Después llegó Juan Pablo II, ese al que quería todo el mundo; un polaco hijo de militar, que estuvo a punto de batir récord histórico con 26 años de pontificado. Wojtyla fue conocido como el papa viajero, por su papa móvil, por vérselas con Fidel Castro o Gorbachov, por estar a punto de morir asesinado y por venir a España en varias ocasiones. Pero, sobre todo, porque nos permitió conocer a aquella gran Paloma Gómez Borrero, aquella bendita que más que una periodista en Roma parecía una monja más de la nunciatura.
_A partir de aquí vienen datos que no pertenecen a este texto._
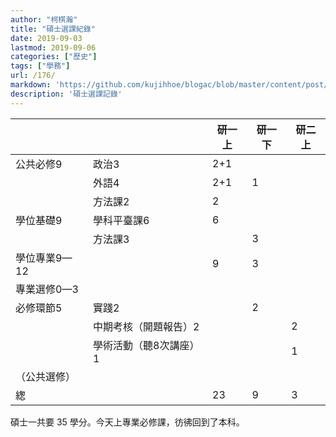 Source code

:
 ```yaml
---
author: "柯棋瀚"
title: "碩士選課紀錄"
date: 2019-09-03
lastmod: 2019-09-06
categories: ["歷史"]
tags: ["學務"]
url: /176/
markdown: 'https://github.com/kujihhoe/blogac/blob/master/content/post/176碩士選課.md'
description: '碩士選課記錄'
---
```


|              |                        | 研一上 | 研一下 | 研二上 |
| ------------ | ---------------------- | ------ | ------ | ------ |
| 公共必修9    | 政治3                  | 2+1    |        |        |
|              | 外語4                  | 2+1    | 1      |        |
|              | 方法課2                | 2      |        |        |
| 學位基礎9    | 學科平臺課6            | 6      |        |        |
|              | 方法課3                |        | 3      |        |
| 學位專業9—12 |                        | 9      | 3      |        |
| 專業選修0—3  |                        |        |        |        |
| 必修環節5    | 實踐2                  |        | 2      |        |
|              | 中期考核（開題報告）2  |        |        | 2      |
|              | 學術活動（聽8次講座）1 |        |        | 1      |
| （公共選修） |                        |        |        |        |
| 緫           |                        | 23     | 9      | 3      |

碩士一共要 35 學分。今天上專業必修課，彷彿回到了本科。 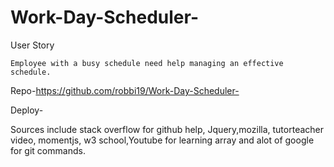 # Work-Day-Scheduler-
User Story
```
Employee with a busy schedule need help managing an effective schedule.
```

Repo-https://github.com/robbi19/Work-Day-Scheduler-

Deploy- 




Sources include stack overflow for github help, Jquery,mozilla, tutorteacher video, momentjs, w3 school,Youtube for learning array and alot of google for git commands.
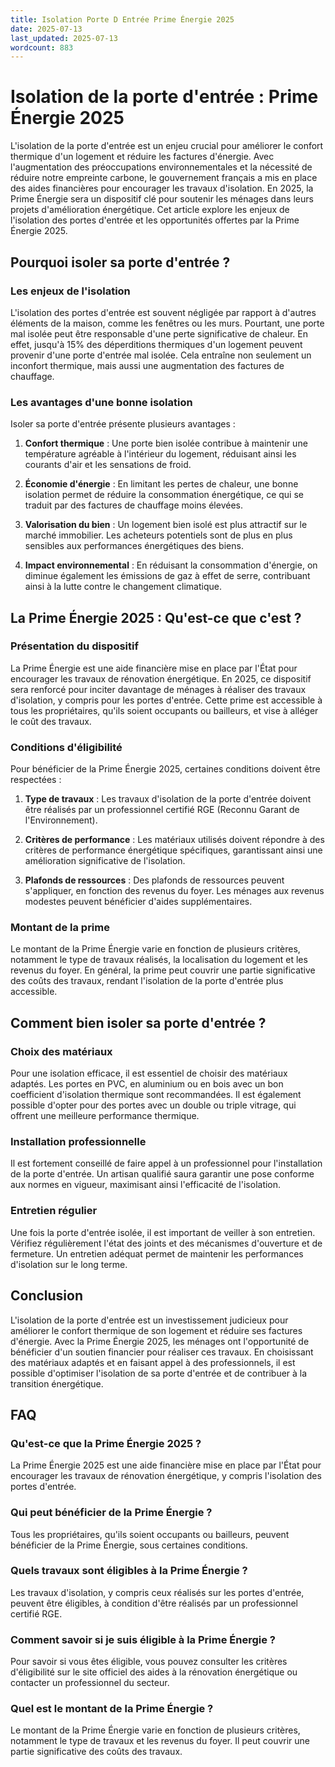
 ```yaml
---
title: Isolation Porte D Entrée Prime Énergie 2025
date: 2025-07-13
last_updated: 2025-07-13
wordcount: 883
---
```


# Isolation de la porte d'entrée : Prime Énergie 2025

L'isolation de la porte d'entrée est un enjeu crucial pour améliorer le confort thermique d'un logement et réduire les factures d'énergie. Avec l'augmentation des préoccupations environnementales et la nécessité de réduire notre empreinte carbone, le gouvernement français a mis en place des aides financières pour encourager les travaux d'isolation. En 2025, la Prime Énergie sera un dispositif clé pour soutenir les ménages dans leurs projets d'amélioration énergétique. Cet article explore les enjeux de l'isolation des portes d'entrée et les opportunités offertes par la Prime Énergie 2025.

## Pourquoi isoler sa porte d'entrée ?

### Les enjeux de l'isolation

L'isolation des portes d'entrée est souvent négligée par rapport à d'autres éléments de la maison, comme les fenêtres ou les murs. Pourtant, une porte mal isolée peut être responsable d'une perte significative de chaleur. En effet, jusqu'à 15% des déperditions thermiques d'un logement peuvent provenir d'une porte d'entrée mal isolée. Cela entraîne non seulement un inconfort thermique, mais aussi une augmentation des factures de chauffage.

### Les avantages d'une bonne isolation

Isoler sa porte d'entrée présente plusieurs avantages :

1. **Confort thermique** : Une porte bien isolée contribue à maintenir une température agréable à l'intérieur du logement, réduisant ainsi les courants d'air et les sensations de froid.

2. **Économie d'énergie** : En limitant les pertes de chaleur, une bonne isolation permet de réduire la consommation énergétique, ce qui se traduit par des factures de chauffage moins élevées.

3. **Valorisation du bien** : Un logement bien isolé est plus attractif sur le marché immobilier. Les acheteurs potentiels sont de plus en plus sensibles aux performances énergétiques des biens.

4. **Impact environnemental** : En réduisant la consommation d'énergie, on diminue également les émissions de gaz à effet de serre, contribuant ainsi à la lutte contre le changement climatique.

## La Prime Énergie 2025 : Qu'est-ce que c'est ?

### Présentation du dispositif

La Prime Énergie est une aide financière mise en place par l'État pour encourager les travaux de rénovation énergétique. En 2025, ce dispositif sera renforcé pour inciter davantage de ménages à réaliser des travaux d'isolation, y compris pour les portes d'entrée. Cette prime est accessible à tous les propriétaires, qu'ils soient occupants ou bailleurs, et vise à alléger le coût des travaux.

### Conditions d'éligibilité

Pour bénéficier de la Prime Énergie 2025, certaines conditions doivent être respectées :

1. **Type de travaux** : Les travaux d'isolation de la porte d'entrée doivent être réalisés par un professionnel certifié RGE (Reconnu Garant de l'Environnement).

2. **Critères de performance** : Les matériaux utilisés doivent répondre à des critères de performance énergétique spécifiques, garantissant ainsi une amélioration significative de l'isolation.

3. **Plafonds de ressources** : Des plafonds de ressources peuvent s'appliquer, en fonction des revenus du foyer. Les ménages aux revenus modestes peuvent bénéficier d'aides supplémentaires.

### Montant de la prime

Le montant de la Prime Énergie varie en fonction de plusieurs critères, notamment le type de travaux réalisés, la localisation du logement et les revenus du foyer. En général, la prime peut couvrir une partie significative des coûts des travaux, rendant l'isolation de la porte d'entrée plus accessible.

## Comment bien isoler sa porte d'entrée ?

### Choix des matériaux

Pour une isolation efficace, il est essentiel de choisir des matériaux adaptés. Les portes en PVC, en aluminium ou en bois avec un bon coefficient d'isolation thermique sont recommandées. Il est également possible d'opter pour des portes avec un double ou triple vitrage, qui offrent une meilleure performance thermique.

### Installation professionnelle

Il est fortement conseillé de faire appel à un professionnel pour l'installation de la porte d'entrée. Un artisan qualifié saura garantir une pose conforme aux normes en vigueur, maximisant ainsi l'efficacité de l'isolation.

### Entretien régulier

Une fois la porte d'entrée isolée, il est important de veiller à son entretien. Vérifiez régulièrement l'état des joints et des mécanismes d'ouverture et de fermeture. Un entretien adéquat permet de maintenir les performances d'isolation sur le long terme.

## Conclusion

L'isolation de la porte d'entrée est un investissement judicieux pour améliorer le confort thermique de son logement et réduire ses factures d'énergie. Avec la Prime Énergie 2025, les ménages ont l'opportunité de bénéficier d'un soutien financier pour réaliser ces travaux. En choisissant des matériaux adaptés et en faisant appel à des professionnels, il est possible d'optimiser l'isolation de sa porte d'entrée et de contribuer à la transition énergétique.

## FAQ

### Qu'est-ce que la Prime Énergie 2025 ?

La Prime Énergie 2025 est une aide financière mise en place par l'État pour encourager les travaux de rénovation énergétique, y compris l'isolation des portes d'entrée.

### Qui peut bénéficier de la Prime Énergie ?

Tous les propriétaires, qu'ils soient occupants ou bailleurs, peuvent bénéficier de la Prime Énergie, sous certaines conditions.

### Quels travaux sont éligibles à la Prime Énergie ?

Les travaux d'isolation, y compris ceux réalisés sur les portes d'entrée, peuvent être éligibles, à condition d'être réalisés par un professionnel certifié RGE.

### Comment savoir si je suis éligible à la Prime Énergie ?

Pour savoir si vous êtes éligible, vous pouvez consulter les critères d'éligibilité sur le site officiel des aides à la rénovation énergétique ou contacter un professionnel du secteur.

### Quel est le montant de la Prime Énergie ?

Le montant de la Prime Énergie varie en fonction de plusieurs critères, notamment le type de travaux et les revenus du foyer. Il peut couvrir une partie significative des coûts des travaux.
A pesar de que ríos de lágrimas lo lloraron también en Almería, con el tiempo a Juan Pablo II se le estudia como un neoconservador de la curia que nunca condenó la pederastia y que lo más arriesgado que hizo en su mandato fue levantarle la condena a Galileo, cinco siglos después, por pregonar que el hombre no era el centro del universo.
Se fue Juan Pablo II ya anciano, tras ser arrasado por el párkinson y una septicemia, y Almería volvió a llenar misas dominicales, presididas por Adolfo González Montes, en abril de 2005, en vísperas de los Juegos Mediterráneos, cuando Almería nadaba en fresas y nata, para despedir al papa polaco.
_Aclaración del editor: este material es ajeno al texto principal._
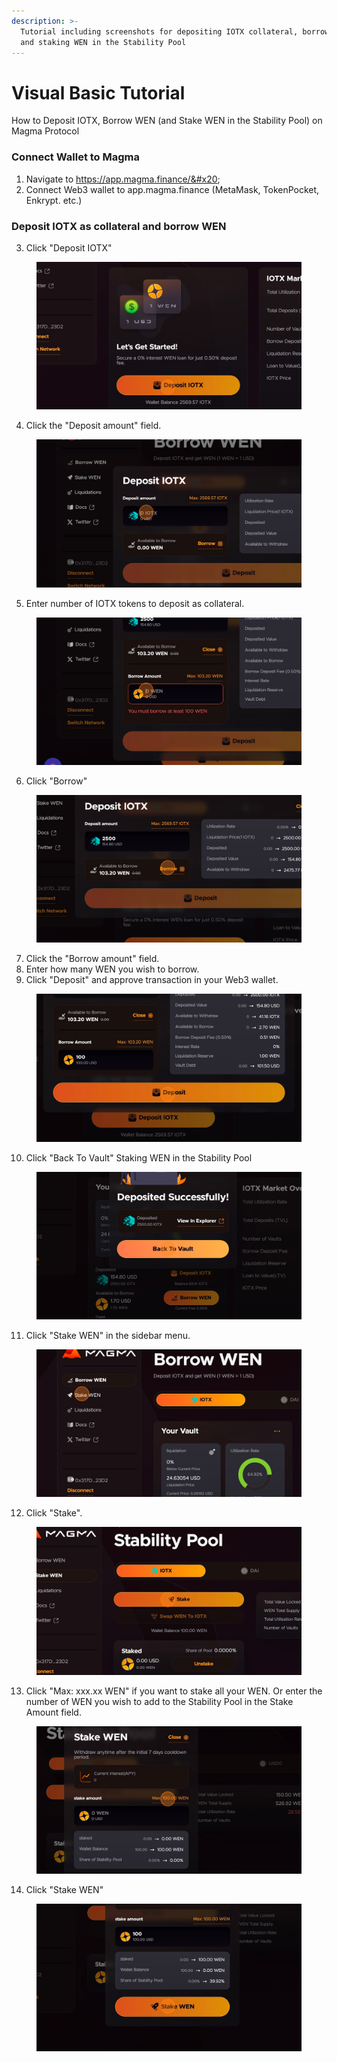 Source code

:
 ```yaml
---
description: >-
  Tutorial including screenshots for depositing IOTX collateral, borrowing WEN
  and staking WEN in the Stability Pool
---
```


# Visual Basic Tutorial

How to Deposit IOTX, Borrow WEN (and Stake WEN in the Stability Pool) on Magma Protocol&#x20;

### Connect Wallet to Magma&#x20;

1. Navigate to https://app.magma.finance/&#x20;
2. Connect Web3 wallet to app.magma.finance (MetaMask, TokenPocket, Enkrypt. etc.)&#x20;

### Deposit IOTX as collateral and borrow WEN&#x20;

3. Click "Deposit IOTX"&#x20;

<figure><img src="../.gitbook/assets/1.png" alt=""><figcaption></figcaption></figure>

4. Click the "Deposit amount" field.&#x20;

<figure><img src="../.gitbook/assets/2.png" alt=""><figcaption></figcaption></figure>

5. Enter number of IOTX tokens to deposit as collateral.&#x20;

<figure><img src="../.gitbook/assets/3.png" alt=""><figcaption></figcaption></figure>

6. Click "Borrow"&#x20;

<figure><img src="../.gitbook/assets/4.png" alt=""><figcaption></figcaption></figure>

7. Click the "Borrow amount" field.
8. Enter how many WEN you wish to borrow.&#x20;
9. Click "Deposit" and approve transaction in your Web3 wallet.&#x20;

<figure><img src="../.gitbook/assets/5 (1).png" alt=""><figcaption></figcaption></figure>

10. Click "Back To Vault" Staking WEN in the Stability Pool&#x20;

<figure><img src="../.gitbook/assets/7.png" alt=""><figcaption></figcaption></figure>

11. Click "Stake WEN" in the sidebar menu.&#x20;

<figure><img src="../.gitbook/assets/6.png" alt=""><figcaption></figcaption></figure>

12. Click "Stake".

<figure><img src="../.gitbook/assets/8.png" alt=""><figcaption></figcaption></figure>

13. Click "Max: xxx.xx WEN" if you want to stake all your WEN. Or enter the number of WEN you wish to add to the Stability Pool in the Stake Amount field.

<figure><img src="../.gitbook/assets/9 (1).png" alt=""><figcaption></figcaption></figure>

14. Click "Stake WEN"&#x20;

<figure><img src="../.gitbook/assets/10.png" alt=""><figcaption></figcaption></figure>
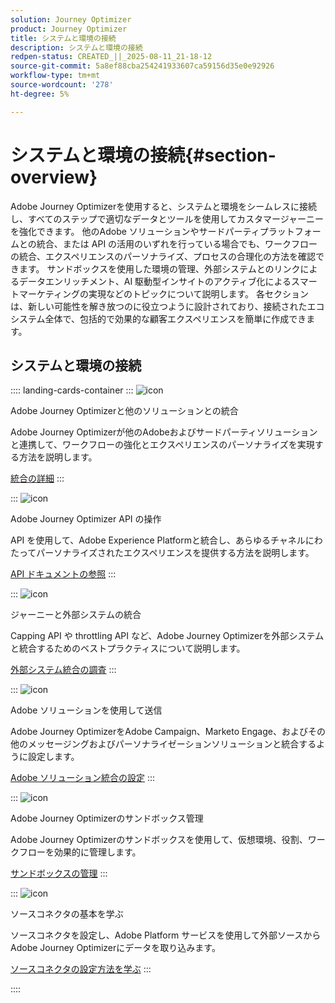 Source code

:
 ```yaml
---
solution: Journey Optimizer
product: Journey Optimizer
title: システムと環境の接続
description: システムと環境の接続
redpen-status: CREATED_||_2025-08-11_21-18-12
source-git-commit: 5a8ef88cba254241933607ca59156d35e0e92926
workflow-type: tm+mt
source-wordcount: '278'
ht-degree: 5%

---
```



# システムと環境の接続{#section-overview}

Adobe Journey Optimizerを使用すると、システムと環境をシームレスに接続し、すべてのステップで適切なデータとツールを使用してカスタマージャーニーを強化できます。 他のAdobe ソリューションやサードパーティプラットフォームとの統合、または API の活用のいずれを行っている場合でも、ワークフローの統合、エクスペリエンスのパーソナライズ、プロセスの合理化の方法を確認できます。 サンドボックスを使用した環境の管理、外部システムとのリンクによるデータエンリッチメント、AI 駆動型インサイトのアクティブ化によるスマートマーケティングの実現などのトピックについて説明します。 各セクションは、新しい可能性を解き放つのに役立つように設計されており、接続されたエコシステム全体で、包括的で効果的な顧客エクスペリエンスを簡単に作成できます。

## システムと環境の接続

:::: landing-cards-container
:::
![icon](https://cdn.experienceleague.adobe.com/icons/puzzle-piece.svg?lang=ja)

Adobe Journey Optimizerと他のソリューションとの統合

Adobe Journey Optimizerが他のAdobeおよびサードパーティソリューションと連携して、ワークフローの強化とエクスペリエンスのパーソナライズを実現する方法を説明します。

[統合の詳細](../using/integrations/ajo-integrations.md)
:::

:::
![icon](https://cdn.experienceleague.adobe.com/icons/code-branch.svg?lang=ja)

Adobe Journey Optimizer API の操作

API を使用して、Adobe Experience Platformと統合し、あらゆるチャネルにわたってパーソナライズされたエクスペリエンスを提供する方法を説明します。

[API ドキュメントの参照](../using/configuration/ajo-apis.md)
:::

:::
![icon](https://cdn.experienceleague.adobe.com/icons/puzzle-piece.svg?lang=ja)

ジャーニーと外部システムの統合

Capping API や throttling API など、Adobe Journey Optimizerを外部システムと統合するためのベストプラクティスについて説明します。

[外部システム統合の調査](external-systems-landing-page.md)
:::

:::
![icon](https://cdn.experienceleague.adobe.com/icons/puzzle-piece.svg?lang=ja)

Adobe ソリューションを使用して送信

Adobe Journey OptimizerをAdobe Campaign、Marketo Engage、およびその他のメッセージングおよびパーソナライゼーションソリューションと統合するように設定します。

[Adobe ソリューション統合の設定](adobe-solutions-landing-page.md)
:::

:::
![icon](https://cdn.experienceleague.adobe.com/icons/gear.svg?lang=ja)

Adobe Journey Optimizerのサンドボックス管理

Adobe Journey Optimizerのサンドボックスを使用して、仮想環境、役割、ワークフローを効果的に管理します。

[サンドボックスの管理](sandbox-landing-page.md)
:::

:::
![icon](https://cdn.experienceleague.adobe.com/icons/circle-play.svg?lang=ja)

ソースコネクタの基本を学ぶ

ソースコネクタを設定し、Adobe Platform サービスを使用して外部ソースからAdobe Journey Optimizerにデータを取り込みます。

[ソースコネクタの設定方法を学ぶ](../using/start/get-started-sources.md)
:::

::::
Y llegó el alemán Ratzinger (Benedicto XVI), un teólogo de Baviera, más preocupado por los libros que por el báculo evangelizado, quien dimitió en 2013 tras verse apeado de las fuerzas necesarias para poner orden en la Santa sede. Fue el primer papa que renunciaba por propia decisión -que se sepa- desde 1294 en que desapareció de Roma un tal Celestino V para convertirse en ermitaño. Ratzinger murió emérito en 2022 escuchando a Mozart y rodeado de gatos casi tan huraños como su dueño.
Ahora será el obispo Cantero, quien presidirá la despedida en la Diócesis de Almería de quien fue su mayor valedor, este argentino terco que se acaba de ir, que negó la existencia del infierno (una liberación para tantos adolescentes), que portaba siempre su estola blanca y sus zapatos proletarios que intentaban disimular una cojera; el Papa que, aunque no conoció Almería, se preocupó por los que aquí llegan desnutridos y ajados por el salitre en las pateras, quien habló de la gitana Emilia la Canastera, de Tíjola, mártir de la Guerra; el clérigo porteño a quien meterán en unas horas en una caja de ciprés alargada y le despojarán el anillo del pescador del anular.